O secretário nacional de Segurança Pública, Chico Lucas, anunciou nesta sexta-feira (20) a criação de Forças Nacionais voltadas especificamente para o combate ao tráfico internacional nas fronteiras brasileiras. A medida tem como objetivo reforçar a atuação integrada entre estados e União nas regiões consideradas mais vulneráveis às rotas do crime organizado.
O modelo, que ainda está em fase de estudo, prevê a formação de uma força interestadual para atuar de maneira estratégica nas fronteiras e nos corredores com maior incidência de tráfico de drogas e armas. Segundo o secretário, o Brasil possui mais de 17 mil quilômetros de fronteiras, sendo cerca de 8 mil quilômetros marítimos, o que exige um reforço além da atuação já desempenhada pelo Exército.

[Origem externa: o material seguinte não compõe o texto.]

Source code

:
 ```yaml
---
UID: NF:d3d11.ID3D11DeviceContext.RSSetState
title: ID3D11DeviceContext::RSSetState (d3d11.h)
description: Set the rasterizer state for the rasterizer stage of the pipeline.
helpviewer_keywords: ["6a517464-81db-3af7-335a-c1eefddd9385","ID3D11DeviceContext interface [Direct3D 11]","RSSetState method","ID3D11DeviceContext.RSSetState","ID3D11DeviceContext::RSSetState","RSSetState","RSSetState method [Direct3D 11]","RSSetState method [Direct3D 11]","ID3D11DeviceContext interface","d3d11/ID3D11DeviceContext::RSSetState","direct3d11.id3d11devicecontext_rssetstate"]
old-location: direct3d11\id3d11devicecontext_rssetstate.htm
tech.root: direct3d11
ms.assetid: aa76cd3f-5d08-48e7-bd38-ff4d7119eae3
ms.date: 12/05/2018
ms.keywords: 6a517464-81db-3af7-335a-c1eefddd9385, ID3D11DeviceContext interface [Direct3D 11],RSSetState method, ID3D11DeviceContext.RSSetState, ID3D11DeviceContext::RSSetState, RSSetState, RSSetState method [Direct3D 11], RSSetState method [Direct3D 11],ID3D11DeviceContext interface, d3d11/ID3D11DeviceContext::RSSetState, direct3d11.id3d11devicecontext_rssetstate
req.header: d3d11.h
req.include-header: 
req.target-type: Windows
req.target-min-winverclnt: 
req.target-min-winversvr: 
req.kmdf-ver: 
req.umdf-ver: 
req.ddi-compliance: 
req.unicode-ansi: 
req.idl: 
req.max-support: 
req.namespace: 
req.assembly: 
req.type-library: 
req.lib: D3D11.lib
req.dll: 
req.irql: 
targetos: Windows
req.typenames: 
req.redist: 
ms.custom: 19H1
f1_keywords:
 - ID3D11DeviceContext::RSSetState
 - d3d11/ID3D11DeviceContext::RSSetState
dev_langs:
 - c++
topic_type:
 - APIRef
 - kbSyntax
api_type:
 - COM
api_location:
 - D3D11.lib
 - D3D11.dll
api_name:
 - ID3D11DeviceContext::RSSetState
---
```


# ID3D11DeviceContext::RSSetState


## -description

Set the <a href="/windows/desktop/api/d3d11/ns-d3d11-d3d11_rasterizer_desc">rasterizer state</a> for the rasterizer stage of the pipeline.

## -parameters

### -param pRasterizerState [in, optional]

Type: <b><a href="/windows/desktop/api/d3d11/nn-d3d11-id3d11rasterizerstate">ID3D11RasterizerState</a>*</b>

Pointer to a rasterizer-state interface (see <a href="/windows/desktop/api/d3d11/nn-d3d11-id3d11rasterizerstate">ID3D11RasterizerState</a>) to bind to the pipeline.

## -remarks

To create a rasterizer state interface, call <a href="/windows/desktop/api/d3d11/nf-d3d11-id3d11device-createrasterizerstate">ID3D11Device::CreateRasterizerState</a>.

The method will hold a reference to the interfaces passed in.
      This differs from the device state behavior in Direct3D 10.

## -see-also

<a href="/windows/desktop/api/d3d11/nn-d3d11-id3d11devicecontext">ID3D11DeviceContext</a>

Chico Lucas destacou que, embora o Exército exerça papel fundamental na defesa da soberania nacional, o policiamento ostensivo e investigativo demanda integração técnica com os estados e com a Policia Federal. Ele afirmou que a proposta é fortalecer essa cooperação e estruturar Forças Nacionais capazes de pensar e agir de forma estratégica nas rotas do tráfico.
Entre as áreas consideradas críticas está a região do Alto Solimões, no sudoeste do Amazonas, apontada em estudo do Forum Brasileiro de Seguranca Publica como uma das principais rotas do tráfico internacional na Amazônia. A área é marcada pela disputa entre facções como o Comando Vermelho (CV) e o Primeiro Comando da Capital (PCC).
Outra rota relevante é a chamada Rota Caipira, que passa por Paraguai e Bolívia e entra no Brasil principalmente pelos estados do Mato Grosso do Sul e Parana. Nessas regiões, o tráfico ocorre por vias terrestre e aérea. O Paraná liderou as apreensões de drogas no país em 2025, segundo dados do estudo.
O Porto de Santos, em Sao Paulo, permanece como a principal porta de saída da cocaína brasileira para o exterior, concentrando cerca de 60% da droga traficada internacionalmente pelo país. Outras rotas também incluem portos do Centro-Sul, como os de Vitória, Rio de Janeiro e Paraná.
De acordo com o secretário, a proposta é que as novas Forças Nacionais atuem de maneira integrada e não restrita a apenas um estado, fortalecendo operações conjuntas como a Amazônia Segura e ampliando o enfrentamento ao crime organizado nas fronteiras e nos principais corredores logísticos do tráfico internacional.